**The problem**
Among the entries below, extract exactly the lines that run from the one with "- N= 150, 300" through the one with "For each parameter", both ends included.
** Opening Exercise materials block **
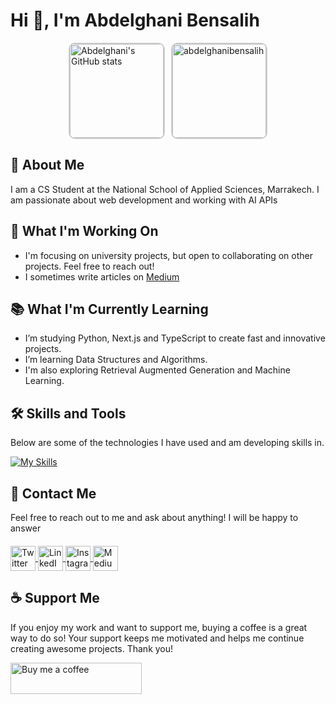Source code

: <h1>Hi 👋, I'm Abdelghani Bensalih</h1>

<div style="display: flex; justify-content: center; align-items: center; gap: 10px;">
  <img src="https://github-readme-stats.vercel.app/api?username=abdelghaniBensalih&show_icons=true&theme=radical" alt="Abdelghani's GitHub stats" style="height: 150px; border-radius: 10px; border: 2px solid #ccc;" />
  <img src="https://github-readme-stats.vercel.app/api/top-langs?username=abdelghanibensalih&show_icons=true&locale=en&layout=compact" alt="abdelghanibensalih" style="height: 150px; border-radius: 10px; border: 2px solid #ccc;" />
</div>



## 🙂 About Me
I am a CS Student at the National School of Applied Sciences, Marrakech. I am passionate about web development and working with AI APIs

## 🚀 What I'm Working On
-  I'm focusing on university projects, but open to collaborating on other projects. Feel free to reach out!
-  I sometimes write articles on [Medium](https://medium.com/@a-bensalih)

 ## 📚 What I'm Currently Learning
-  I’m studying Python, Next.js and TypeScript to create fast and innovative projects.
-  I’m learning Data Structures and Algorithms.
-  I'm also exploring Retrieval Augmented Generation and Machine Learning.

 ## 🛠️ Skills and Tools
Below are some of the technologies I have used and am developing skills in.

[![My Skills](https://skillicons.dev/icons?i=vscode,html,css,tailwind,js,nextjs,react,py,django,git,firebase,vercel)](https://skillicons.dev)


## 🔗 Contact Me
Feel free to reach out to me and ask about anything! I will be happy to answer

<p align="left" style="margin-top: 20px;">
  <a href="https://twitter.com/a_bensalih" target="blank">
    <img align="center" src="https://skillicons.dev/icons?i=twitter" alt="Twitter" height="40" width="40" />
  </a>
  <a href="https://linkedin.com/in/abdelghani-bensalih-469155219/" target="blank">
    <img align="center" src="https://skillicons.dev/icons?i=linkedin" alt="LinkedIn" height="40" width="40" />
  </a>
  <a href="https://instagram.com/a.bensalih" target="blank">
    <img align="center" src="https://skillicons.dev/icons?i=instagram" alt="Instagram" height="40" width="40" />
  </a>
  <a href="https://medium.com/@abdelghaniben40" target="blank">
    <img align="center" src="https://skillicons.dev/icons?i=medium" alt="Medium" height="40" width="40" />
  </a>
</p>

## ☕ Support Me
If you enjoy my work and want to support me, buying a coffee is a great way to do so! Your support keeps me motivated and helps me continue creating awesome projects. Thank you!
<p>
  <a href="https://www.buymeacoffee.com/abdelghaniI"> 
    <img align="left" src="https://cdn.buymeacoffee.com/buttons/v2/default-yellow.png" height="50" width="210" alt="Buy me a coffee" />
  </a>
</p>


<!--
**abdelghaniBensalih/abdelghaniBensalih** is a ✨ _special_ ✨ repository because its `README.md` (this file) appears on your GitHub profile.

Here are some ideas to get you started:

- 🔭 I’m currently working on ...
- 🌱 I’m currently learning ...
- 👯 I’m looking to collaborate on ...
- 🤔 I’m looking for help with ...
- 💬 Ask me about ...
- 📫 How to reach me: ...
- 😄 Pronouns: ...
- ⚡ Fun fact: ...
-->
** Closing Exercise materials block **
** Opening Exercise materials block **
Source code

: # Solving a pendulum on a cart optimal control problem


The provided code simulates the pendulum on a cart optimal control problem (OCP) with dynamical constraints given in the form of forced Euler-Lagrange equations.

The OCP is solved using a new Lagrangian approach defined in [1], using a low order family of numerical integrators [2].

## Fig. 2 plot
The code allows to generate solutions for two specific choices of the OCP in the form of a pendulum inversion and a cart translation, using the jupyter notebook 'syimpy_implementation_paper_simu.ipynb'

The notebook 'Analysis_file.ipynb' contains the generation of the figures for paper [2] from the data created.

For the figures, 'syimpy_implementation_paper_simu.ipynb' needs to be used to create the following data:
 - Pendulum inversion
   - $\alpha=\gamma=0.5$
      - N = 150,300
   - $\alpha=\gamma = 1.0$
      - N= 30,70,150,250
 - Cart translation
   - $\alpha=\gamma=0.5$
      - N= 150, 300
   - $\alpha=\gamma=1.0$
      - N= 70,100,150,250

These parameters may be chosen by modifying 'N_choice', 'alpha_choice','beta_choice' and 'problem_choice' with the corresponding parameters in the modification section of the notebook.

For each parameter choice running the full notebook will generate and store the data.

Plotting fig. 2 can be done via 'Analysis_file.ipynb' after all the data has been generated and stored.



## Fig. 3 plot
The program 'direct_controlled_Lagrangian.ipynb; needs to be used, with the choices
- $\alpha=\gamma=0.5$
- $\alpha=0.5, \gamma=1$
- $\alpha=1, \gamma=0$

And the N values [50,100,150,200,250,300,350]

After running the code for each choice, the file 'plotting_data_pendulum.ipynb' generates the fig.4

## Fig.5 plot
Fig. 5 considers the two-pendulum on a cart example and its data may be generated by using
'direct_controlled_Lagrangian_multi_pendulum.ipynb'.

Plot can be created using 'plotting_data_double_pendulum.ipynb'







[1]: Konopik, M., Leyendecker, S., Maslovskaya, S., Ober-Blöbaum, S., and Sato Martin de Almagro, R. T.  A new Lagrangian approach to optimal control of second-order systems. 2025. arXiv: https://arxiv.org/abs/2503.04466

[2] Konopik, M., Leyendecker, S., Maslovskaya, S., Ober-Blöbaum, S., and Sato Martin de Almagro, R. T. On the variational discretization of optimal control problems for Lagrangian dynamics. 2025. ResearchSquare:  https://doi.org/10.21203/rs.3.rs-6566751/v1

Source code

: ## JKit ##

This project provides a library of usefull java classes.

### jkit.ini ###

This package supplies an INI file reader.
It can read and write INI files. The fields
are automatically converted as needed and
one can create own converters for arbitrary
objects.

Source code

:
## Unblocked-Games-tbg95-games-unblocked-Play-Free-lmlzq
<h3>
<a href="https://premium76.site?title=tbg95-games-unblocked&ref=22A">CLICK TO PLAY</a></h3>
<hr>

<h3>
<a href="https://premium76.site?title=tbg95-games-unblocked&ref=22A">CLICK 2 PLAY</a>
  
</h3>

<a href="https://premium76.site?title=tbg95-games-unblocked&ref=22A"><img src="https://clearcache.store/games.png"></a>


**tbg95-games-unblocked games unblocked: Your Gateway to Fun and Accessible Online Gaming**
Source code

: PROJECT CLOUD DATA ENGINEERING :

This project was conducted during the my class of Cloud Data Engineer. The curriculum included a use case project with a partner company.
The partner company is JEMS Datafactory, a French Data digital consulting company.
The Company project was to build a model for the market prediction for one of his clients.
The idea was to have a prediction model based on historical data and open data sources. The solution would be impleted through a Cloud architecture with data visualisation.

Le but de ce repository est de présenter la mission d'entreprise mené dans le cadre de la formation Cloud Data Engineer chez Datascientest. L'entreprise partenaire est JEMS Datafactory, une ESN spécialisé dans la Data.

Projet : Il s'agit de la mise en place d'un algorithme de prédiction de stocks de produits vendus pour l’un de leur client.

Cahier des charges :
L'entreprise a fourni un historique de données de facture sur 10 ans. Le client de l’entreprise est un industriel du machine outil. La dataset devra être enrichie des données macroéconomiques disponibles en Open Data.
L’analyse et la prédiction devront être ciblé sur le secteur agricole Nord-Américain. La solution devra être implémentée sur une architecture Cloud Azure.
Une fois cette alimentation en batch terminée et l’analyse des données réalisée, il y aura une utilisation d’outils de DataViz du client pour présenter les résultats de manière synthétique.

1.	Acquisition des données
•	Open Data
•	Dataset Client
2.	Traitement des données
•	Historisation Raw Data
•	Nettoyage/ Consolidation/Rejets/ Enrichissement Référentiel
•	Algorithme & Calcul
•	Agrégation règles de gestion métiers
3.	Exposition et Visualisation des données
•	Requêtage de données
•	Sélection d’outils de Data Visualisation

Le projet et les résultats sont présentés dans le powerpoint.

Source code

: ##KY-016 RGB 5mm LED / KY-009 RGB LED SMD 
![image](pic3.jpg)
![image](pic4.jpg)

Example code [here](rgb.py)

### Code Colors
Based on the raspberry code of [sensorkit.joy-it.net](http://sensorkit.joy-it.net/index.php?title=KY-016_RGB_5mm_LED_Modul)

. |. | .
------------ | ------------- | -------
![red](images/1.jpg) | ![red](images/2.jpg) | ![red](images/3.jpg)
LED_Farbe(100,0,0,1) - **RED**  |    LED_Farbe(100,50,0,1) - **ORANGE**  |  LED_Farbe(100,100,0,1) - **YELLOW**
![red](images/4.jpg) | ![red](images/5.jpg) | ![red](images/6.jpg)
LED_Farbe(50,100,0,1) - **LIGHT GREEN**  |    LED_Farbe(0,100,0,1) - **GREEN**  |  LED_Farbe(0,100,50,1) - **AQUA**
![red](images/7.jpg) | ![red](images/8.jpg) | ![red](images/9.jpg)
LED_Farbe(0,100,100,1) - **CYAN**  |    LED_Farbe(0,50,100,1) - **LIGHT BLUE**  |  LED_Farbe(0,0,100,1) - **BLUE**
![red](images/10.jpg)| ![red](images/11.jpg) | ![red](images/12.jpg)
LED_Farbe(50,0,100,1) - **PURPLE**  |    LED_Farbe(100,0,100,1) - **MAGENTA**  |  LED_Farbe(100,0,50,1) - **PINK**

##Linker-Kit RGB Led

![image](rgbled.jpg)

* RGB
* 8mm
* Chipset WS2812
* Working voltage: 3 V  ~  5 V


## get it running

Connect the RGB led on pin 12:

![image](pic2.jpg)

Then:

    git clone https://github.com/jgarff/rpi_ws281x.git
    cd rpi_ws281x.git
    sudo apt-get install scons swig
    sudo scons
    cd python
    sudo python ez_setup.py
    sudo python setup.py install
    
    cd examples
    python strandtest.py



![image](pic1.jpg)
** Closing Exercise materials block **
**Result of this exercise**
      - N= 150, 300
   - $\alpha=\gamma=1.0$
      - N= 70,100,150,250

These parameters may be chosen by modifying 'N_choice', 'alpha_choice','beta_choice' and 'problem_choice' with the corresponding parameters in the modification section of the notebook.

For each parameter choice running the full notebook will generate and store the data.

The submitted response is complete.